Kimmel goes on to say, about the National Institute of Health:

They actually increased funding by $2 billion. And I applaud them for doing that. Because more than 40 percent of the people who would have been affected by those cuts to the National Institutes of Health are children. And it would have a major impact on a lot of great places, including Children’s Hospital in Los Angeles, which is so unbelievably sad to me.

Hurt, for his part, decries this as a “slobbering wet kiss to bureaucracy,” and that Kimmel “went squealing on about Obamacare and how insurance companies, the government and your neighbors should all be forced to pay for everybody else’s health care.” Not only do the basic underlying principles of “insurance” seems to escape Hurt, but there is no mention that without the provision in Obamacare denying insurance companies the right to exclude Americans with pre-existing conditions, the thousands of babies born with similar conditions might not be eligible for health insurance for the rest of their lives. So while it’s easy for Hurt - who I’m sure is insured and, if not, is probably at least eligible - to preach from way up in his tower about how Kimmel should “shut up,” I would say his comments border dangerously close on “elitist.” He’s got the “creep” part down pretty pat, too.

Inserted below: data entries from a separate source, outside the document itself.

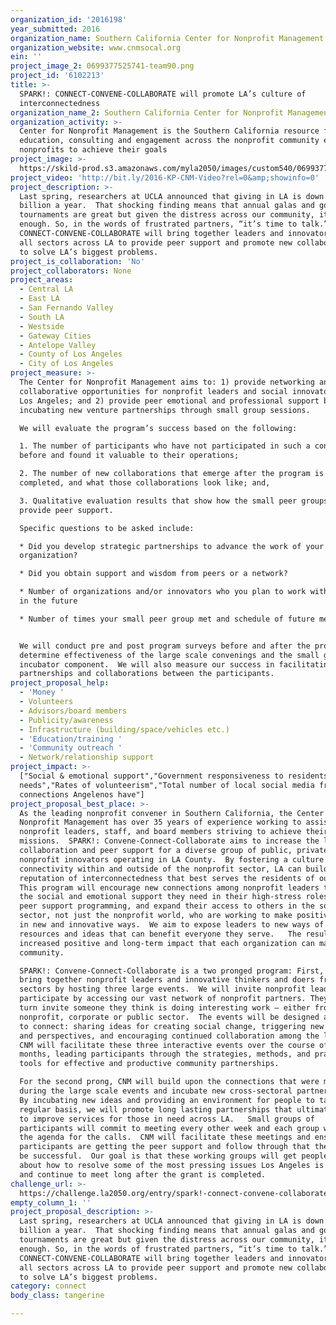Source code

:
 ```yaml
---
organization_id: '2016198'
year_submitted: 2016
organization_name: Southern California Center for Nonprofit Management
organization_website: www.cnmsocal.org
ein: ''
project_image_2: 0699377525741-team90.png
project_id: '6102213'
title: >-
  SPARK!: CONNECT-CONVENE-COLLABORATE will promote LA’s culture of
  interconnectedness
organization_name_2: Southern California Center for Nonprofit Management
organization_activity: >-
  Center for Nonprofit Management is the Southern California resource for
  education, consulting and engagement across the nonprofit community enabling
  nonprofits to achieve their goals
project_image: >-
  https://skild-prod.s3.amazonaws.com/myla2050/images/custom540/0699377525741-team90.png
project_video: 'http://bit.ly/2016-KP-CNM-Video?rel=0&amp;showinfo=0'
project_description: >-
  Last spring, researchers at UCLA announced that giving in LA is down $1
  billion a year.  That shocking finding means that annual galas and golf
  tournaments are great but given the distress across our community, it isn’t
  enough. So, in the words of frustrated partners, “it’s time to talk.”  SPARK!:
  CONNECT-CONVENE-COLLABORATE will bring together leaders and innovators from
  all sectors across LA to provide peer support and promote new collaborations
  to solve LA’s biggest problems.
project_is_collaboration: 'No'
project_collaborators: None
project_areas:
  - Central LA
  - East LA
  - San Fernando Valley
  - South LA
  - Westside
  - Gateway Cities
  - Antelope Valley
  - County of Los Angeles
  - City of Los Angeles
project_measure: >-
  The Center for Nonprofit Management aims to: 1) provide networking and
  collaborative opportunities for nonprofit leaders and social innovators across
  Los Angeles; and 2) provide peer emotional and professional support by
  incubating new venture partnerships through small group sessions.  

  We will evaluate the program’s success based on the following:

  1. The number of participants who have not participated in such a convening
  before and found it valuable to their operations; 

  2. The number of new collaborations that emerge after the program is
  completed, and what those collaborations look like; and, 

  3. Qualitative evaluation results that show how the small peer groups helped
  provide peer support.

  Specific questions to be asked include:

  * Did you develop strategic partnerships to advance the work of your
  organization?

  * Did you obtain support and wisdom from peers or a network?

  * Number of organizations and/or innovators who you plan to work with now or
  in the future 

  * Number of times your small peer group met and schedule of future meetings


  We will conduct pre and post program surveys before and after the program to
  determine effectiveness of the large scale convenings and the small group
  incubator component.  We will also measure our success in facilitating new
  partnerships and collaborations between the participants.
project_proposal_help:
  - 'Money '
  - Volunteers
  - Advisors/board members
  - Publicity/awareness
  - Infrastructure (building/space/vehicles etc.)
  - 'Education/training '
  - 'Community outreach '
  - Network/relationship support
project_impact: >-
  ["Social & emotional support","Government responsiveness to residents’
  needs","Rates of volunteerism","Total number of local social media friends and
  connections Angelenos have"]
project_proposal_best_place: >-
  As the leading nonprofit convener in Southern California, the Center for
  Nonprofit Management has over 35 years of experience working to assist
  nonprofit leaders, staff, and board members striving to achieve their
  missions.  SPARK!: Convene-Connect-Collaborate aims to increase the level of
  collaboration and peer support for a diverse group of public, private and
  nonprofit innovators operating in LA County.  By fostering a culture of
  connectivity within and outside of the nonprofit sector, LA can build its
  reputation of interconnectedness that best serves the residents of our city.
  This program will encourage new connections among nonprofit leaders to provide
  the social and emotional support they need in their high-stress roles through
  peer support programming, and expand their access to others in the social
  sector, not just the nonprofit world, who are working to make positive change
  in new and innovative ways.  We aim to expose leaders to new ways of sharing
  resources and ideas that can benefit everyone they serve.   The result is an
  increased positive and long-term impact that each organization can make in our
  community.

  SPARK!: Convene-Connect-Collaborate is a two pronged program: First, we will
  bring together nonprofit leaders and innovative thinkers and doers from other
  sectors by hosting three large events.  We will invite nonprofit leaders to
  participate by accessing our vast network of nonprofit partners. They will in
  turn invite someone they think is doing interesting work – either from the
  nonprofit, corporate or public sector.  The events will be designed as a forum
  to connect: sharing ideas for creating social change, triggering new thinking
  and perspectives, and encouraging continued collaboration among the leaders.
  CNM will facilitate these three interactive events over the course of 9
  months, leading participants through the strategies, methods, and practical
  tools for effective and productive community partnerships. 

  For the second prong, CNM will build upon the connections that were made
  during the large scale events and incubate new cross-sectoral partnerships. 
  By incubating new ideas and providing an environment for people to talk on a
  regular basis, we will promote long lasting partnerships that ultimately serve
  to improve services for those in need across LA.   Small groups of
  participants will commit to meeting every other week and each group will set
  the agenda for the calls.  CNM will facilitate these meetings and ensure that
  participants are getting the peer support and follow through that they need to
  be successful.  Our goal is that these working groups will get people to talk
  about how to resolve some of the most pressing issues Los Angeles is facing,
  and continue to meet long after the grant is completed.
challenge_url: >-
  https://challenge.la2050.org/entry/spark!-connect-convene-collaborate-will-promote-las-culture-of-interconnectedness
empty_column_1: ''
project_proposal_description: >-
  Last spring, researchers at UCLA announced that giving in LA is down $1
  billion a year.  That shocking finding means that annual galas and golf
  tournaments are great but given the distress across our community, it isn’t
  enough. So, in the words of frustrated partners, “it’s time to talk.”  SPARK!:
  CONNECT-CONVENE-COLLABORATE will bring together leaders and innovators from
  all sectors across LA to provide peer support and promote new collaborations
  to solve LA’s biggest problems.
category: connect
body_class: tangerine

---
```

Finally, Kimmel ends his segment with a call for unity, pleading that “this isn’t football; there are no teams – it’s the United States. Don’t let their partisan squabbles divide us on something every decent person wants.” Hurt, though, condemns this as nothing more than letting a “ton of…debt pile onto your grandchildren.” If he’s so worried about passing on debt, Hurt might want to take a look at what a hospital would charge for a surgery like this without health insurance. And under the Republicans’ draconian new version of the health care bill, this could be a reality. If passed, Hurt, for his part, would find a great deal of joy knowing that when a child is born with a heart defect and precluded from qualifying for health insurance for the rest of his life, “insurance companies, the government and your neighbors” wouldn’t have to spend a dime to help. Phew.

Hurt concludes his nauseating diatribe with this flaming dumpster fire of baseless bombast passed off as journalism:

“Actually Jim, if you were a ‘decent person,’ you would shut your fat trap about partisan politics and go care for your kid, who just nearly died, you elitist creep.”

Not only can Kimmel “go care for his child, who just nearly died,” but so can thousands of other Americans because their health insurance was made just a little fairer under Obamacare. If President Trump and like minded Republicans in Congress were “decent people,” though, perhaps this wouldn’t be a partisan issue in the first place.

Finally, it’s worth noting that it is awfully hypocritical for a conservative like Hurt to whine about being offended by the big, bad television. Instead of complaining, he might want to follow this rare nugget of wisdom from, of all people, Sean Hannity: “if you don’t like him change the channel.” He wouldn’t want to be labeled a snowflake, after all.